Output all the records word for word. Drop the pictures.
################
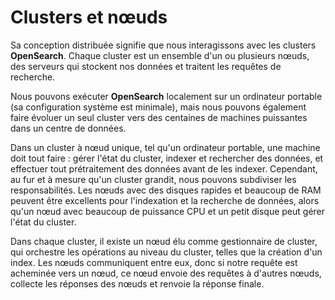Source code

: # Clusters et nœuds

Sa conception distribuée signifie que nous interagissons avec les clusters **OpenSearch**. Chaque cluster est un ensemble d'un ou plusieurs nœuds, des serveurs qui stockent nos données et traitent les requêtes de recherche.

Nous pouvons exécuter **OpenSearch** localement sur un ordinateur portable (sa configuration système est minimale), mais nous pouvons également faire évoluer un seul cluster vers des centaines de machines puissantes dans un centre de données.

Dans un cluster à nœud unique, tel qu'un ordinateur portable, une machine doit tout faire : gérer l'état du cluster, indexer et rechercher des données, et effectuer tout prétraitement des données avant de les indexer. Cependant, au fur et à mesure qu'un cluster grandit, nous pouvons subdiviser les responsabilités. Les nœuds avec des disques rapides et beaucoup de RAM peuvent être excellents pour l'indexation et la recherche de données, alors qu'un nœud avec beaucoup de puissance CPU et un petit disque peut gérer l'état du cluster.

Dans chaque cluster, il existe un nœud élu comme gestionnaire de cluster, qui orchestre les opérations au niveau du cluster, telles que la création d'un index. Les nœuds communiquent entre eux, donc si notre requête est acheminée vers un nœud, ce nœud envoie des requêtes à d'autres nœuds, collecte les réponses des nœuds et renvoie la réponse finale.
################
> **EXERCISE RESPONSE**
Source code

: # Clusters et nœuds

Sa conception distribuée signifie que nous interagissons avec les clusters **OpenSearch**. Chaque cluster est un ensemble d'un ou plusieurs nœuds, des serveurs qui stockent nos données et traitent les requêtes de recherche.

Nous pouvons exécuter **OpenSearch** localement sur un ordinateur portable (sa configuration système est minimale), mais nous pouvons également faire évoluer un seul cluster vers des centaines de machines puissantes dans un centre de données.

Dans un cluster à nœud unique, tel qu'un ordinateur portable, une machine doit tout faire : gérer l'état du cluster, indexer et rechercher des données, et effectuer tout prétraitement des données avant de les indexer. Cependant, au fur et à mesure qu'un cluster grandit, nous pouvons subdiviser les responsabilités. Les nœuds avec des disques rapides et beaucoup de RAM peuvent être excellents pour l'indexation et la recherche de données, alors qu'un nœud avec beaucoup de puissance CPU et un petit disque peut gérer l'état du cluster.

Dans chaque cluster, il existe un nœud élu comme gestionnaire de cluster, qui orchestre les opérations au niveau du cluster, telles que la création d'un index. Les nœuds communiquent entre eux, donc si notre requête est acheminée vers un nœud, ce nœud envoie des requêtes à d'autres nœuds, collecte les réponses des nœuds et renvoie la réponse finale.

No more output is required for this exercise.